* WHAT YOU ARE ASKED TO DO:
Take every line in the entries that includes the word "textwidth" and copy it.

# # # # #

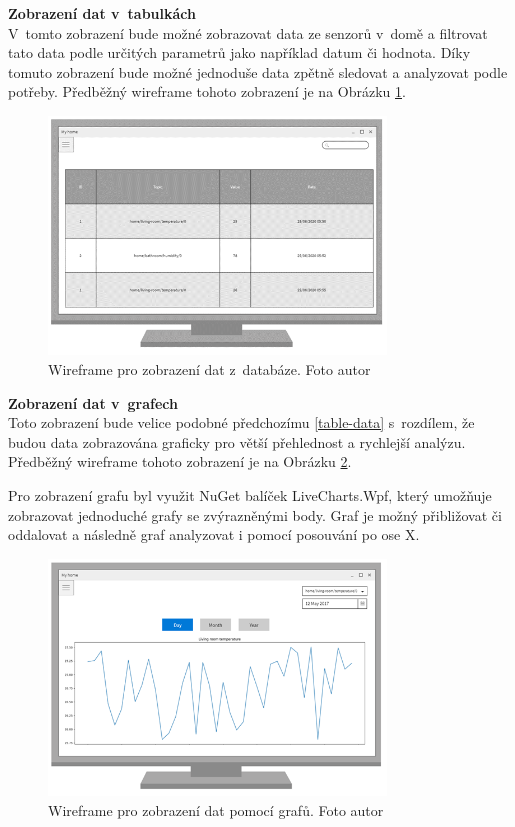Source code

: \noindent\textbf{Zobrazení dat v~tabulkách}\mbox{} \\ \label{table-data}
V~tomto zobrazení bude možné zobrazovat data ze senzorů v~domě a filtrovat tato data podle určitých parametrů jako například datum či hodnota. Díky tomuto zobrazení bude možné jednoduše data zpětně sledovat a analyzovat podle potřeby. Předběžný wireframe tohoto zobrazení je na Obrázku \ref{secondScreenWireframe}.

\begin{figure}[H]
  \centering
  \includegraphics[width=0.8\textwidth]{obrazky-figures/applicationWireframe/secondScreen.png}
  \caption{Wireframe pro zobrazení dat z~databáze. Foto autor}
  \label{secondScreenWireframe}
\end{figure}

\noindent\textbf{Zobrazení dat v~grafech}\mbox{} \\
Toto zobrazení bude velice podobné předchozímu \ref{table-data} s~rozdílem, že budou data zobrazována graficky pro větší přehlednost a rychlejší analýzu. Předběžný wireframe tohoto zobrazení je na Obrázku \ref{thirdScreenWireframe}.

Pro zobrazení grafu byl využit NuGet balíček LiveCharts.Wpf, který umožňuje zobrazovat jednoduché grafy se zvýrazněnými body. Graf je možný přibližovat či oddalovat a následně graf analyzovat i pomocí posouvání po ose X.

\begin{figure}[H]
  \centering
  \includegraphics[width=0.8\textwidth]{obrazky-figures/applicationWireframe/thirdScreen.png}
  \caption{Wireframe pro zobrazení dat pomocí grafů. Foto autor}
  \label{thirdScreenWireframe}
\end{figure}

# # # # #

* OUTPUT FOR THIS TASK:
  \includegraphics[width=0.8\textwidth]{obrazky-figures/applicationWireframe/secondScreen.png}
  \includegraphics[width=0.8\textwidth]{obrazky-figures/applicationWireframe/thirdScreen.png}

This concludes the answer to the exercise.